Let's analyze the given equation step by step.

Step 1: Expand the equation

The given equation is: x^k(4x^(k-1))^2 = 0

Simplifying the equation, we get: x^k * 16x^(2k-2) = 0

Step 2: Apply the zero product property

According to the zero product property, if a product of factors is equal to zero, then at least one of the factors must be zero.

In this case, the equation x^k * 16x^(2k-2) = 0 will have real and equal roots if either x^k = 0 or 16x^(2k-2) = 0.

Step 3: Solve for x^k = 0

Setting x^k = 0, we find that x = 0 (since any number raised to the power of 0 is equal to 1, except for 0^0 which is undefined).

Step 4: Solve for 16x^(2k-2) = 0

Setting 16x^(2k-2) = 0, we can divide both sides by 16 to get x^(2k-2) = 0.

Since we are looking for real and equal roots, we can ignore the possibility of complex numbers.

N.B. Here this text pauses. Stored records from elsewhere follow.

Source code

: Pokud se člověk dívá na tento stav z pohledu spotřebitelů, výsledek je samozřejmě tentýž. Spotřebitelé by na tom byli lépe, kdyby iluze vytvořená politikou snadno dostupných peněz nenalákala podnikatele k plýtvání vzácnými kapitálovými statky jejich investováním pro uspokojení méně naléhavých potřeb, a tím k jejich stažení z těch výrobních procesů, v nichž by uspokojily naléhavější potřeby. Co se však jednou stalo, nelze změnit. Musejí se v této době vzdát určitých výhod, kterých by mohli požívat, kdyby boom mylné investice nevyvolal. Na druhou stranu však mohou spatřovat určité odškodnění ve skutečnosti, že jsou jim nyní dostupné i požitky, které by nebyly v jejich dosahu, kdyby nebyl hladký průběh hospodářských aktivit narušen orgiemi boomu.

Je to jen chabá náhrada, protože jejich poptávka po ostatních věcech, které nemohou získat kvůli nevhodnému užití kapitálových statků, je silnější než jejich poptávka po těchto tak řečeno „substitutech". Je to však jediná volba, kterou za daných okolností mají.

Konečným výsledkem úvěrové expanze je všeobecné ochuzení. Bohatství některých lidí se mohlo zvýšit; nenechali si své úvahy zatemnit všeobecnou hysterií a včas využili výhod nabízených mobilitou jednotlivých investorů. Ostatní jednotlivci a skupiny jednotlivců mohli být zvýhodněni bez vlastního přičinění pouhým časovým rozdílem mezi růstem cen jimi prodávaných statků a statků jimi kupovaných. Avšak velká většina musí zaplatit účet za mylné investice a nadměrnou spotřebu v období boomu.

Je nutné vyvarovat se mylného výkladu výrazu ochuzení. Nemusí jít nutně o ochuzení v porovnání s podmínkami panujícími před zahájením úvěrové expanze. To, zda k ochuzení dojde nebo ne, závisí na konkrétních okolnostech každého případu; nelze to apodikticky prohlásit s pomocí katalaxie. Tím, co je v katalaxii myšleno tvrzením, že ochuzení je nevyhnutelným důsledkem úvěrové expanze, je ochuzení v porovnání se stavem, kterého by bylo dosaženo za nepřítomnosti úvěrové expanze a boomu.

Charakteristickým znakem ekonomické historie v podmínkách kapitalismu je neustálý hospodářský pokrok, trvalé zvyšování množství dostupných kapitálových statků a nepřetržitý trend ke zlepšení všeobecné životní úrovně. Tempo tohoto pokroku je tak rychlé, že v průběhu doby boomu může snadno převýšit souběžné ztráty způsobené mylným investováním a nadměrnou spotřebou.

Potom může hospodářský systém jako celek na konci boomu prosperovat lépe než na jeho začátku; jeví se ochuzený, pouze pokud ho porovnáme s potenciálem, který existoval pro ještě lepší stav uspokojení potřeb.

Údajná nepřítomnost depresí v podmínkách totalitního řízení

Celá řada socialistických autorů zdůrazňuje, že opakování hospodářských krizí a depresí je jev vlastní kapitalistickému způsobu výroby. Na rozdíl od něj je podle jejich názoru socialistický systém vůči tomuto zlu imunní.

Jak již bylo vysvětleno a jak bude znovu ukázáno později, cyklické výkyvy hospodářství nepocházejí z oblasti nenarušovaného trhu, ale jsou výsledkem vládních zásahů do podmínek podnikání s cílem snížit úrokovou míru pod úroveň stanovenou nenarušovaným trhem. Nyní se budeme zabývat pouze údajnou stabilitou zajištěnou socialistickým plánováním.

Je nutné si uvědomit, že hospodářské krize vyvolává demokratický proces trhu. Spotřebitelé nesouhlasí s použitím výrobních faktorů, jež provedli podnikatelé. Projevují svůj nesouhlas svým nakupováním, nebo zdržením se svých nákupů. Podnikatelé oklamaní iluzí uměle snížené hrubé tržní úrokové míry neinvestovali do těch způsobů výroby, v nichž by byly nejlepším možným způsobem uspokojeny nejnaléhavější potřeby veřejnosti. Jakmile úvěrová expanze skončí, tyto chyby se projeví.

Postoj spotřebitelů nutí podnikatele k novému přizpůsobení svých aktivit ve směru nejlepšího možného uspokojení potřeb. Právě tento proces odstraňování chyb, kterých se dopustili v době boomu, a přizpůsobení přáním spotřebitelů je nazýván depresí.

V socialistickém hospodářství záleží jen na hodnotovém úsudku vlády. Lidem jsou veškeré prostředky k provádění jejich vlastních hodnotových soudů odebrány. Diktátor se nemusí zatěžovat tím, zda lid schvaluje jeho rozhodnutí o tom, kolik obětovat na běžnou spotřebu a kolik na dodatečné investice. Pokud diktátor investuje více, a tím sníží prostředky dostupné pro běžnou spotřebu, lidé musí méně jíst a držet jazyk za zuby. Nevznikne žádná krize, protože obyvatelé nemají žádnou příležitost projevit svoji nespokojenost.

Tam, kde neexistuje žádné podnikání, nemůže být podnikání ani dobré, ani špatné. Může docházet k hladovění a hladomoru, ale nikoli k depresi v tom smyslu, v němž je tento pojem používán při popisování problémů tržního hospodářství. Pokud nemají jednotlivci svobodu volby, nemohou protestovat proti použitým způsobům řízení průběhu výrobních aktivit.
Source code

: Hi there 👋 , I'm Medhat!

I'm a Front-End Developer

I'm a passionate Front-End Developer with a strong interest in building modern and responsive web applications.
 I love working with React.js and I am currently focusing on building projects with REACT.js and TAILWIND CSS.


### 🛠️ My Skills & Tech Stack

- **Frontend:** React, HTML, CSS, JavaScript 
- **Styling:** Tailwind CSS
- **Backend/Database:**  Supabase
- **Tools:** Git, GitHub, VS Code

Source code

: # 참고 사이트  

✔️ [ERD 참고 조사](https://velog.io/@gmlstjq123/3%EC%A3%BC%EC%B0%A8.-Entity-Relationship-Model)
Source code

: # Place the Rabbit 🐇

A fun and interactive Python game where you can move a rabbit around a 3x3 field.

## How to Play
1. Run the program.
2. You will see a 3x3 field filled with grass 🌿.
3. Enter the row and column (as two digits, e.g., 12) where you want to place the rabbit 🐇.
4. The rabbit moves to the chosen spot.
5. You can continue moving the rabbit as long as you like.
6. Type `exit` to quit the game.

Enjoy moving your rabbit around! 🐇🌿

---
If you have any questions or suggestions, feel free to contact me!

Therefore, x^(2k-2) = 0 can only be true if x = 0.

Step 5: Combine the solutions

From Step 3, we found that x = 0 is a solution.

From Step 4, we found that x = 0 is also a solution.

Therefore, the only solution that satisfies the condition of having real and equal roots is x = 0.

Step 6: Determine the value of k

Since x = 0 is the only solution, we can substitute it back into the original equation to find the value of k.

Substituting x = 0 into the equation x^k(4x^(k-1))^2 = 0, we get 0^k(4*0^(k-1))^2 = 0.

Simplifying further, we have 0 * (0 * 0) = 0.

Since any number multiplied by 0 is equal to 0, we can conclude that the equation is true for any value of k.

Hence, the value of k can be any real number.

In summary, the equation x^k(4x^(k-1))^2 = 0 has real and equal roots for any value of k.